• What you will do: Pick out all lines with the word "which" from the records that follow.

Records from a data collection:
# # # #

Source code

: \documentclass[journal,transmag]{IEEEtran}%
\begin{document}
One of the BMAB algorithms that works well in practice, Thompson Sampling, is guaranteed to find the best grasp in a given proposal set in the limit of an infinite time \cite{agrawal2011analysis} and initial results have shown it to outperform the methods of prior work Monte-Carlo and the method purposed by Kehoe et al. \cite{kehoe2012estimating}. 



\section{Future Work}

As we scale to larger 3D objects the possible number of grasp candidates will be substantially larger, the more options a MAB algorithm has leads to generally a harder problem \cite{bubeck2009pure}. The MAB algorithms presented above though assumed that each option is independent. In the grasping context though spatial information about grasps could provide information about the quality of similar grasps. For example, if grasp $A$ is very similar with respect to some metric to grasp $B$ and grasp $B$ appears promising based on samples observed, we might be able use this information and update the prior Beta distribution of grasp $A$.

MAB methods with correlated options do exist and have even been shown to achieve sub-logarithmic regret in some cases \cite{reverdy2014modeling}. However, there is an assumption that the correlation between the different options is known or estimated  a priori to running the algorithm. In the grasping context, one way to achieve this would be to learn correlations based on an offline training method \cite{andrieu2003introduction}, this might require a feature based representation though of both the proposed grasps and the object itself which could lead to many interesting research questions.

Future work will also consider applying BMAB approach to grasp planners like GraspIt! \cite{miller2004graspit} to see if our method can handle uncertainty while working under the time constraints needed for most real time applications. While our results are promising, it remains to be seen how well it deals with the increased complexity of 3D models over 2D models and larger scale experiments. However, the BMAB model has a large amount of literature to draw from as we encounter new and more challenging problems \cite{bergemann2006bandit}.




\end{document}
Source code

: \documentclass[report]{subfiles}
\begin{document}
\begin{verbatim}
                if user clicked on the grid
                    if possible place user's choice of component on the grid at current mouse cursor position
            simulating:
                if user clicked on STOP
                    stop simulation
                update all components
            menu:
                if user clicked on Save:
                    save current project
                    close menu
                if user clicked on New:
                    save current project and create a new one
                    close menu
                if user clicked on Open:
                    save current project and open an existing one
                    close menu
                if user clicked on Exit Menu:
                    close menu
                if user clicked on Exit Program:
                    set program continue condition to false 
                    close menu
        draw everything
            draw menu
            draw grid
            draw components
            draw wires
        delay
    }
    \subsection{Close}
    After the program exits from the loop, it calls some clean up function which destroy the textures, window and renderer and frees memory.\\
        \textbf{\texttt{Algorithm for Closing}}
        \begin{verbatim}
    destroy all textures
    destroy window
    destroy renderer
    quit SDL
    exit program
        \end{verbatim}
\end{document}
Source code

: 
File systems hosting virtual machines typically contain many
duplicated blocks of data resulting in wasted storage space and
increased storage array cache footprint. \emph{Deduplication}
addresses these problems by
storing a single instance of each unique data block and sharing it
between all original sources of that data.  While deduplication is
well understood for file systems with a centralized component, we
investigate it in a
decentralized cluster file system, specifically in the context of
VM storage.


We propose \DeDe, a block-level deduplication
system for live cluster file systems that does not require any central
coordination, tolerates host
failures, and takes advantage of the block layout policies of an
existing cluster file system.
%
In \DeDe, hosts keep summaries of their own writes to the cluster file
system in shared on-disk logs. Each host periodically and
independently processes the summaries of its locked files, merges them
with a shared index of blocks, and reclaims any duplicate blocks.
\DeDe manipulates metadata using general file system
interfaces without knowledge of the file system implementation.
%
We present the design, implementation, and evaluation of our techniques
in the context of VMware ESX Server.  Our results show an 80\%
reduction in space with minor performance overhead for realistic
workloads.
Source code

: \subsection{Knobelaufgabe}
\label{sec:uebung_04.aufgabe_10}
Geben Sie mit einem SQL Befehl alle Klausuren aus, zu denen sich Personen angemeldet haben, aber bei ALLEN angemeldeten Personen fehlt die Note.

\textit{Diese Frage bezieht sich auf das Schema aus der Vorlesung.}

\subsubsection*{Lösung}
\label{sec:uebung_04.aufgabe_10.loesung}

# # # #

• Response area:
MAB methods with correlated options do exist and have even been shown to achieve sub-logarithmic regret in some cases \cite{reverdy2014modeling}. However, there is an assumption that the correlation between the different options is known or estimated  a priori to running the algorithm. In the grasping context, one way to achieve this would be to learn correlations based on an offline training method \cite{andrieu2003introduction}, this might require a feature based representation though of both the proposed grasps and the object itself which could lead to many interesting research questions.
    After the program exits from the loop, it calls some clean up function which destroy the textures, window and renderer and frees memory.\\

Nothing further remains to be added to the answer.